So Kevin’s more recent problem certainly wasn’t something we’d talk about unless he asked for advice, which I didn’t anticipate to be the case.
I had no interest in it and I’m nonjudgmental unless you are preaching the virtues of bland, uninspired, bottom-line information sharing (I believe that is a form of what once was referred to as journalism) or if you shoot somebody more than once in the head and then gut him, sternum to scrotum. I’m not sure which of those types of people ranks lower in my esteem.
I viewed my departure -- from the newspaper that Kevin loved and lost -- as perhaps one of those innocent Iraqi civilians probably felt after a few hours of water boarding by some of my Green Beret friends. I’d embraced the freedom, despite the big question marks about the future. I knew I had to feed a family and pay bills. I no longer felt like I was suffocating beneath a tsunami of dishonesty and the back-stabbing disrespect of even people I thought had once been good journalists… friends even.
At least I got out with a modest buyout that enabled me to go about getting established as a freelance writer and a part-time college educator.
It was our difference in opinion as to our employer, or at least some of the people and policies, that perhaps drove me and the guy I’m calling “Kevin” here apart years ago.
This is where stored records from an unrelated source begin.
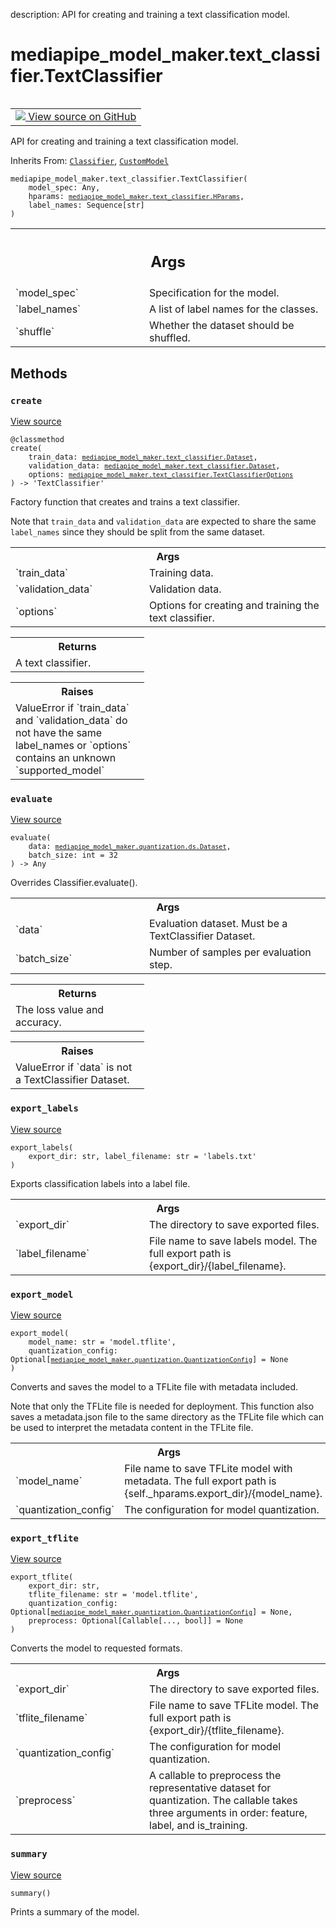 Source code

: description: API for creating and training a text classification model.

<div itemscope itemtype="http://developers.google.com/ReferenceObject">
<meta itemprop="name" content="mediapipe_model_maker.text_classifier.TextClassifier" />
<meta itemprop="path" content="Stable" />
<meta itemprop="property" content="__init__"/>
<meta itemprop="property" content="create"/>
<meta itemprop="property" content="evaluate"/>
<meta itemprop="property" content="export_labels"/>
<meta itemprop="property" content="export_model"/>
<meta itemprop="property" content="export_tflite"/>
<meta itemprop="property" content="summary"/>
</div>

# mediapipe_model_maker.text_classifier.TextClassifier

<!-- Insert buttons and diff -->

<table class="tfo-notebook-buttons tfo-api nocontent" align="left">
<td>
  <a target="_blank" href="https://github.com/google/mediapipe/tree/master/mediapipe/model_maker/python/text/text_classifier/text_classifier.py#L63-L186">
    <img src="https://www.tensorflow.org/images/GitHub-Mark-32px.png" />
    View source on GitHub
  </a>
</td>
</table>



API for creating and training a text classification model.

Inherits From: [`Classifier`](../../mediapipe_model_maker/object_detector/object_detector/classifier/Classifier.md), [`CustomModel`](../../mediapipe_model_maker/object_detector/object_detector/classifier/custom_model/CustomModel.md)

<pre class="devsite-click-to-copy prettyprint lang-py tfo-signature-link">
<code>mediapipe_model_maker.text_classifier.TextClassifier(
    model_spec: Any,
    hparams: <a href="../../mediapipe_model_maker/text_classifier/HParams.md"><code>mediapipe_model_maker.text_classifier.HParams</code></a>,
    label_names: Sequence[str]
)
</code></pre>



<!-- Placeholder for "Used in" -->


<!-- Tabular view -->
 <table class="responsive fixed orange">
<colgroup><col width="214px"><col></colgroup>
<tr><th colspan="2"><h2 class="add-link">Args</h2></th></tr>

<tr>
<td>
`model_spec`<a id="model_spec"></a>
</td>
<td>
Specification for the model.
</td>
</tr><tr>
<td>
`label_names`<a id="label_names"></a>
</td>
<td>
A list of label names for the classes.
</td>
</tr><tr>
<td>
`shuffle`<a id="shuffle"></a>
</td>
<td>
Whether the dataset should be shuffled.
</td>
</tr>
</table>



## Methods

<h3 id="create"><code>create</code></h3>

<a target="_blank" class="external" href="https://github.com/google/mediapipe/tree/master/mediapipe/model_maker/python/text/text_classifier/text_classifier.py#L75-L124">View source</a>

<pre class="devsite-click-to-copy prettyprint lang-py tfo-signature-link">
<code>@classmethod</code>
<code>create(
    train_data: <a href="../../mediapipe_model_maker/text_classifier/Dataset.md"><code>mediapipe_model_maker.text_classifier.Dataset</code></a>,
    validation_data: <a href="../../mediapipe_model_maker/text_classifier/Dataset.md"><code>mediapipe_model_maker.text_classifier.Dataset</code></a>,
    options: <a href="../../mediapipe_model_maker/text_classifier/TextClassifierOptions.md"><code>mediapipe_model_maker.text_classifier.TextClassifierOptions</code></a>
) -> 'TextClassifier'
</code></pre>

Factory function that creates and trains a text classifier.

Note that `train_data` and `validation_data` are expected to share the same
`label_names` since they should be split from the same dataset.

<!-- Tabular view -->
 <table class="responsive fixed orange">
<colgroup><col width="214px"><col></colgroup>
<tr><th colspan="2">Args</th></tr>

<tr>
<td>
`train_data`
</td>
<td>
Training data.
</td>
</tr><tr>
<td>
`validation_data`
</td>
<td>
Validation data.
</td>
</tr><tr>
<td>
`options`
</td>
<td>
Options for creating and training the text classifier.
</td>
</tr>
</table>



<!-- Tabular view -->
 <table class="responsive fixed orange">
<colgroup><col width="214px"><col></colgroup>
<tr><th colspan="2">Returns</th></tr>
<tr class="alt">
<td colspan="2">
A text classifier.
</td>
</tr>

</table>



<!-- Tabular view -->
 <table class="responsive fixed orange">
<colgroup><col width="214px"><col></colgroup>
<tr><th colspan="2">Raises</th></tr>
<tr class="alt">
<td colspan="2">
ValueError if `train_data` and `validation_data` do not have the
same label_names or `options` contains an unknown `supported_model`
</td>
</tr>

</table>



<h3 id="evaluate"><code>evaluate</code></h3>

<a target="_blank" class="external" href="https://github.com/google/mediapipe/tree/master/mediapipe/model_maker/python/text/text_classifier/text_classifier.py#L126-L147">View source</a>

<pre class="devsite-click-to-copy prettyprint lang-py tfo-signature-link">
<code>evaluate(
    data: <a href="../../mediapipe_model_maker/quantization/ds/Dataset.md"><code>mediapipe_model_maker.quantization.ds.Dataset</code></a>,
    batch_size: int = 32
) -> Any
</code></pre>

Overrides Classifier.evaluate().


<!-- Tabular view -->
 <table class="responsive fixed orange">
<colgroup><col width="214px"><col></colgroup>
<tr><th colspan="2">Args</th></tr>

<tr>
<td>
`data`
</td>
<td>
Evaluation dataset. Must be a TextClassifier Dataset.
</td>
</tr><tr>
<td>
`batch_size`
</td>
<td>
Number of samples per evaluation step.
</td>
</tr>
</table>



<!-- Tabular view -->
 <table class="responsive fixed orange">
<colgroup><col width="214px"><col></colgroup>
<tr><th colspan="2">Returns</th></tr>
<tr class="alt">
<td colspan="2">
The loss value and accuracy.
</td>
</tr>

</table>



<!-- Tabular view -->
 <table class="responsive fixed orange">
<colgroup><col width="214px"><col></colgroup>
<tr><th colspan="2">Raises</th></tr>
<tr class="alt">
<td colspan="2">
ValueError if `data` is not a TextClassifier Dataset.
</td>
</tr>

</table>



<h3 id="export_labels"><code>export_labels</code></h3>

<a target="_blank" class="external" href="https://github.com/google/mediapipe/tree/master/mediapipe/model_maker/python/core/tasks/classifier.py#L128-L142">View source</a>

<pre class="devsite-click-to-copy prettyprint lang-py tfo-signature-link">
<code>export_labels(
    export_dir: str, label_filename: str = &#x27;labels.txt&#x27;
)
</code></pre>

Exports classification labels into a label file.


<!-- Tabular view -->
 <table class="responsive fixed orange">
<colgroup><col width="214px"><col></colgroup>
<tr><th colspan="2">Args</th></tr>

<tr>
<td>
`export_dir`
</td>
<td>
The directory to save exported files.
</td>
</tr><tr>
<td>
`label_filename`
</td>
<td>
File name to save labels model. The full export path is
{export_dir}/{label_filename}.
</td>
</tr>
</table>



<h3 id="export_model"><code>export_model</code></h3>

<a target="_blank" class="external" href="https://github.com/google/mediapipe/tree/master/mediapipe/model_maker/python/text/text_classifier/text_classifier.py#L149-L178">View source</a>

<pre class="devsite-click-to-copy prettyprint lang-py tfo-signature-link">
<code>export_model(
    model_name: str = &#x27;model.tflite&#x27;,
    quantization_config: Optional[<a href="../../mediapipe_model_maker/quantization/QuantizationConfig.md"><code>mediapipe_model_maker.quantization.QuantizationConfig</code></a>] = None
)
</code></pre>

Converts and saves the model to a TFLite file with metadata included.

Note that only the TFLite file is needed for deployment. This function also
saves a metadata.json file to the same directory as the TFLite file which
can be used to interpret the metadata content in the TFLite file.

<!-- Tabular view -->
 <table class="responsive fixed orange">
<colgroup><col width="214px"><col></colgroup>
<tr><th colspan="2">Args</th></tr>

<tr>
<td>
`model_name`
</td>
<td>
File name to save TFLite model with metadata. The full export
path is {self._hparams.export_dir}/{model_name}.
</td>
</tr><tr>
<td>
`quantization_config`
</td>
<td>
The configuration for model quantization.
</td>
</tr>
</table>



<h3 id="export_tflite"><code>export_tflite</code></h3>

<a target="_blank" class="external" href="https://github.com/google/mediapipe/tree/master/mediapipe/model_maker/python/core/tasks/custom_model.py#L56-L84">View source</a>

<pre class="devsite-click-to-copy prettyprint lang-py tfo-signature-link">
<code>export_tflite(
    export_dir: str,
    tflite_filename: str = &#x27;model.tflite&#x27;,
    quantization_config: Optional[<a href="../../mediapipe_model_maker/quantization/QuantizationConfig.md"><code>mediapipe_model_maker.quantization.QuantizationConfig</code></a>] = None,
    preprocess: Optional[Callable[..., bool]] = None
)
</code></pre>

Converts the model to requested formats.


<!-- Tabular view -->
 <table class="responsive fixed orange">
<colgroup><col width="214px"><col></colgroup>
<tr><th colspan="2">Args</th></tr>

<tr>
<td>
`export_dir`
</td>
<td>
The directory to save exported files.
</td>
</tr><tr>
<td>
`tflite_filename`
</td>
<td>
File name to save TFLite model. The full export path is
{export_dir}/{tflite_filename}.
</td>
</tr><tr>
<td>
`quantization_config`
</td>
<td>
The configuration for model quantization.
</td>
</tr><tr>
<td>
`preprocess`
</td>
<td>
A callable to preprocess the representative dataset for
quantization. The callable takes three arguments in order: feature,
label, and is_training.
</td>
</tr>
</table>



<h3 id="summary"><code>summary</code></h3>

<a target="_blank" class="external" href="https://github.com/google/mediapipe/tree/master/mediapipe/model_maker/python/core/tasks/custom_model.py#L51-L53">View source</a>

<pre class="devsite-click-to-copy prettyprint lang-py tfo-signature-link">
<code>summary()
</code></pre>

Prints a summary of the model.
He was so loyal that he was blinded and eventually blindsided by that employer. I think that broke the heart that eventually ceased beating a week or so ago.
But one thing I always liked about Kevin was his interest in music, a passion of mine, and his love and depth of knowledge in some types of the art form that exceeded my own by a long ways. He also had an affinity for the work of Elvis’ original guitarist, Scotty Moore. And since Scotty had become a friend of mine over the years, that was one thing Kevin and I could discuss. I also was a friend of Bobby Thompson, Vassar Clements and Josh Graves, all of which I guess raised me in Kevin’s rankings.
It was his love of music that brought us back together, almost three years after we’d had any contact other than an occasional e-mail.
I’d read his blog about country music and sent him a note saying I enjoyed an entry. He responded with a request for coffee sometime.
OK. The last time I’d seen him, we weren’t necessarily friends. I was being held up as the poster boy of the kind of journalist no longer wanted. And I had politely, always, resisted what newspapering had become while I continued my refusal to partake in the back-stabbing and bending over that it apparently took to succeed any more. I may be right, I may be crazy… Actually, I guess there’s little doubt as to both of those qualities.
I’d been in newspapering for almost 35 years and if I had anything to show for it -- other than slow aches in my heart when I thought of some of the stories I covered, bodies and splattered brains seen, innocents and innocence lost -- it was that I could sleep at night, at least when the caffeine wore off. I tried to treat people fairly.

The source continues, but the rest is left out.